• **AIM OF THE TASK**: Gather all lines in the data that hold the string "specified".

• **RECORDS TO USE**:

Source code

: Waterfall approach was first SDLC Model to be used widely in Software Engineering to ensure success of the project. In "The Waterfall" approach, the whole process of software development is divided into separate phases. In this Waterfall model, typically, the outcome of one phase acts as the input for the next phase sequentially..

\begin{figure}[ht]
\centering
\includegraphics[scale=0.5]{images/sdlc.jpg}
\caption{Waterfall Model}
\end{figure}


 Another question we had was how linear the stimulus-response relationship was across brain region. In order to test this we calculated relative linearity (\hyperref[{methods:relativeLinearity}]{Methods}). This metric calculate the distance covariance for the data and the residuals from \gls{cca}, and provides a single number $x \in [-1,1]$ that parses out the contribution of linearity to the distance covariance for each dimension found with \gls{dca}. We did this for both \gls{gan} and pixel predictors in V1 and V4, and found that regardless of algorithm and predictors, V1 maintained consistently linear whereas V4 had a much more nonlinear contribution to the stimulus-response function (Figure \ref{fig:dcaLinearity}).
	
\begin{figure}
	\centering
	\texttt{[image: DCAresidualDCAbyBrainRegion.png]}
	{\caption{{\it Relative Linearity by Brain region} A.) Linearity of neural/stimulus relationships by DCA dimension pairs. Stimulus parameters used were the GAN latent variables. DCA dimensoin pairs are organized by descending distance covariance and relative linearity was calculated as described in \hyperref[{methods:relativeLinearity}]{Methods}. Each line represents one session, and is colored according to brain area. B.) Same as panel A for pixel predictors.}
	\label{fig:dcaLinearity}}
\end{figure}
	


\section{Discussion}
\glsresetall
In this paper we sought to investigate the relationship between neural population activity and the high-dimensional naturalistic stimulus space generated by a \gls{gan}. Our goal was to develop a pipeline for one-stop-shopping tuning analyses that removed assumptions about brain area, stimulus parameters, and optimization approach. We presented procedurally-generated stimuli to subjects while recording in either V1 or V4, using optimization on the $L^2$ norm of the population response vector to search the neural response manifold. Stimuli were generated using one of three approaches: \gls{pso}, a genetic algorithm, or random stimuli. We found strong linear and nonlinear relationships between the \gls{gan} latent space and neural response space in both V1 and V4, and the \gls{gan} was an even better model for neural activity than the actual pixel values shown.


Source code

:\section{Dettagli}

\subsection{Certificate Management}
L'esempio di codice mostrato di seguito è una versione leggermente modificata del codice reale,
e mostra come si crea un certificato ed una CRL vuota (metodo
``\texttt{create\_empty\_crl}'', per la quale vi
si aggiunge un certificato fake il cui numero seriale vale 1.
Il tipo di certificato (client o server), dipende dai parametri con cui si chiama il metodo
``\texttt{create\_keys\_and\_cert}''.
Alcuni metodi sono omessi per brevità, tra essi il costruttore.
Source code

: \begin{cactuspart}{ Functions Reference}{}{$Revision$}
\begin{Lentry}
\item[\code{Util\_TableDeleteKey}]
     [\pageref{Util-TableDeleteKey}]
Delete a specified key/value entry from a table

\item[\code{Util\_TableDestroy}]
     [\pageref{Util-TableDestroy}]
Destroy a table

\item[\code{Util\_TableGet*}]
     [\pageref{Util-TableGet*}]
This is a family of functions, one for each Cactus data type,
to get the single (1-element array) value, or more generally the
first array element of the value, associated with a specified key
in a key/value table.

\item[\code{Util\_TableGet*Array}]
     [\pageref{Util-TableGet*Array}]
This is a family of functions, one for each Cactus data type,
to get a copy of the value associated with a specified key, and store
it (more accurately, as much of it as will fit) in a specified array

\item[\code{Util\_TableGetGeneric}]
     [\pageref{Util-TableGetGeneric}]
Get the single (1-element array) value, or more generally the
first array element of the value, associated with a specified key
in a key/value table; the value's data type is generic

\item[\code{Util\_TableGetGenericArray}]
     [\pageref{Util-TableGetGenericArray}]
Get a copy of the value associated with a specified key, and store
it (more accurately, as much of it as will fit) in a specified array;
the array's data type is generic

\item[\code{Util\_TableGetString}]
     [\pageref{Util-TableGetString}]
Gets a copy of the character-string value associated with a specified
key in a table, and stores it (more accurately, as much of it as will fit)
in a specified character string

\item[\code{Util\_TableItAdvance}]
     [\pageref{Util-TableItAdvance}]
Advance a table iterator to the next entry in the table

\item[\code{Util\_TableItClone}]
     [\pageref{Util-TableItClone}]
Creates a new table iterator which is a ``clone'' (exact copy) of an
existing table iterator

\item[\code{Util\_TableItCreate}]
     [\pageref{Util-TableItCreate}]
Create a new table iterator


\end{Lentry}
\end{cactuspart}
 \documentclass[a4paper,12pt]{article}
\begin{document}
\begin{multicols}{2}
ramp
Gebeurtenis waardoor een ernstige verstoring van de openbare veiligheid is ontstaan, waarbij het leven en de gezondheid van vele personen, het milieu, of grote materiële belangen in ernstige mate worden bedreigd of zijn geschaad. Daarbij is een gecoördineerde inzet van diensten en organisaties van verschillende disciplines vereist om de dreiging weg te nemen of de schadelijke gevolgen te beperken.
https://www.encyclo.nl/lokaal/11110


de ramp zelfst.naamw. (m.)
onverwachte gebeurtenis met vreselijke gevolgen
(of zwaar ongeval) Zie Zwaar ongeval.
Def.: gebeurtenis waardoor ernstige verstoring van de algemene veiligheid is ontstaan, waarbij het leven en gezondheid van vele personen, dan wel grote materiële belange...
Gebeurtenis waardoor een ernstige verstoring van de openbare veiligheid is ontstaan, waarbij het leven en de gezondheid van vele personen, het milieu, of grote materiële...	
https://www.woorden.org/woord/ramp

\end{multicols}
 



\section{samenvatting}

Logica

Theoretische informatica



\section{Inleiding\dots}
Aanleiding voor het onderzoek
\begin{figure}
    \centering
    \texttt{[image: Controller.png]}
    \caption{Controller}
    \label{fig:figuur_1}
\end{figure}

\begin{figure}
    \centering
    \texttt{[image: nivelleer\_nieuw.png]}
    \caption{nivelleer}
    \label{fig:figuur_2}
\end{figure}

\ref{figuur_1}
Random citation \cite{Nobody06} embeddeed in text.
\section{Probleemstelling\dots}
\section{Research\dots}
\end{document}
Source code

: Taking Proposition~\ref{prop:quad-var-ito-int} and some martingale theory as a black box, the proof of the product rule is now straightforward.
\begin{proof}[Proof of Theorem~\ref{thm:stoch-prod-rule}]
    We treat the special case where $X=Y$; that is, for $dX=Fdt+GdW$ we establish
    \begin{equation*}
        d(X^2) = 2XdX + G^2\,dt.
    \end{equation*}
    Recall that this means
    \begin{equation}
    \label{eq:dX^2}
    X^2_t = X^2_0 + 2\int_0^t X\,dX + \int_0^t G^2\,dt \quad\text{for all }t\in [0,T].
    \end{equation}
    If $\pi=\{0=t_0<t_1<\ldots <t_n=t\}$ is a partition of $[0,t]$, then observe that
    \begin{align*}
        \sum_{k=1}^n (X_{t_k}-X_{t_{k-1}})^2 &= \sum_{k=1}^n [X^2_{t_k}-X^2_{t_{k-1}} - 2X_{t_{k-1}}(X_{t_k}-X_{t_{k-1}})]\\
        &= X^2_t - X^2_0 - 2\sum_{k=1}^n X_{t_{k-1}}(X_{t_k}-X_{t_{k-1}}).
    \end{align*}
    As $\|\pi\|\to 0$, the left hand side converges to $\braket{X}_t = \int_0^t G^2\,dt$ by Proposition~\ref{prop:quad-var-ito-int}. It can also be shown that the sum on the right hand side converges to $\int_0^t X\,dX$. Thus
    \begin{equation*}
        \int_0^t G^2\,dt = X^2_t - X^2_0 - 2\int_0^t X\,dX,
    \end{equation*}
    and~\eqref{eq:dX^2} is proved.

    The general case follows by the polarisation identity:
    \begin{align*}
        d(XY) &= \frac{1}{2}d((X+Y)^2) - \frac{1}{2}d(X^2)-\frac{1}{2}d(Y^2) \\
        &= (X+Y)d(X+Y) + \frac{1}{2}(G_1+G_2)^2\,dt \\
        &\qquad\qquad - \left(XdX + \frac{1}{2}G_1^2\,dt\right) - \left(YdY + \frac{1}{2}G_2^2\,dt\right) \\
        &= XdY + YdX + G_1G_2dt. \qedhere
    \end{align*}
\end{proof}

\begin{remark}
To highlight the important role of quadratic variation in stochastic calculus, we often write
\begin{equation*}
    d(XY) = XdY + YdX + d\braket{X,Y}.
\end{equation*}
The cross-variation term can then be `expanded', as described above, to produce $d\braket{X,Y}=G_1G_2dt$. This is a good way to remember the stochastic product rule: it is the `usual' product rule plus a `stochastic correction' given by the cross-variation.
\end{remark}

• **SOLUTION**:
Delete a specified key/value entry from a table
first array element of the value, associated with a specified key
to get a copy of the value associated with a specified key, and store
it (more accurately, as much of it as will fit) in a specified array
first array element of the value, associated with a specified key
Get a copy of the value associated with a specified key, and store
it (more accurately, as much of it as will fit) in a specified array;
Gets a copy of the character-string value associated with a specified
in a specified character string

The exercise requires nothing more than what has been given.